● **The task**
For each line below that contains the string "Analytics", copy that line.

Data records

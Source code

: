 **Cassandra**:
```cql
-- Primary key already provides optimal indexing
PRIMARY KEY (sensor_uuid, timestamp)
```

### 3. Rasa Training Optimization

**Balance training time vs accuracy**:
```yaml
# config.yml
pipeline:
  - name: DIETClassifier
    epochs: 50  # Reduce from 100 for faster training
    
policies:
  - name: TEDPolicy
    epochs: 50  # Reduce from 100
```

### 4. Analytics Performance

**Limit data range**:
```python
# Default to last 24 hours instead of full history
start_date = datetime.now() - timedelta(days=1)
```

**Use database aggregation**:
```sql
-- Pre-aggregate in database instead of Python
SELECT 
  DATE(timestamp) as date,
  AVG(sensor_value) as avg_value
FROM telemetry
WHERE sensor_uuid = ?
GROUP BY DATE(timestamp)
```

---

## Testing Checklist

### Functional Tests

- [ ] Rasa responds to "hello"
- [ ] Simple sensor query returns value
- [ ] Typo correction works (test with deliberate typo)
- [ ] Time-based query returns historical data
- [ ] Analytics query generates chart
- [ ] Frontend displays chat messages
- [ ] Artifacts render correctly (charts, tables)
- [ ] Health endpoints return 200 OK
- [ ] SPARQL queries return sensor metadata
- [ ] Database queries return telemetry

● **Response**
### 4. Analytics Performance
- [ ] Analytics query generates chart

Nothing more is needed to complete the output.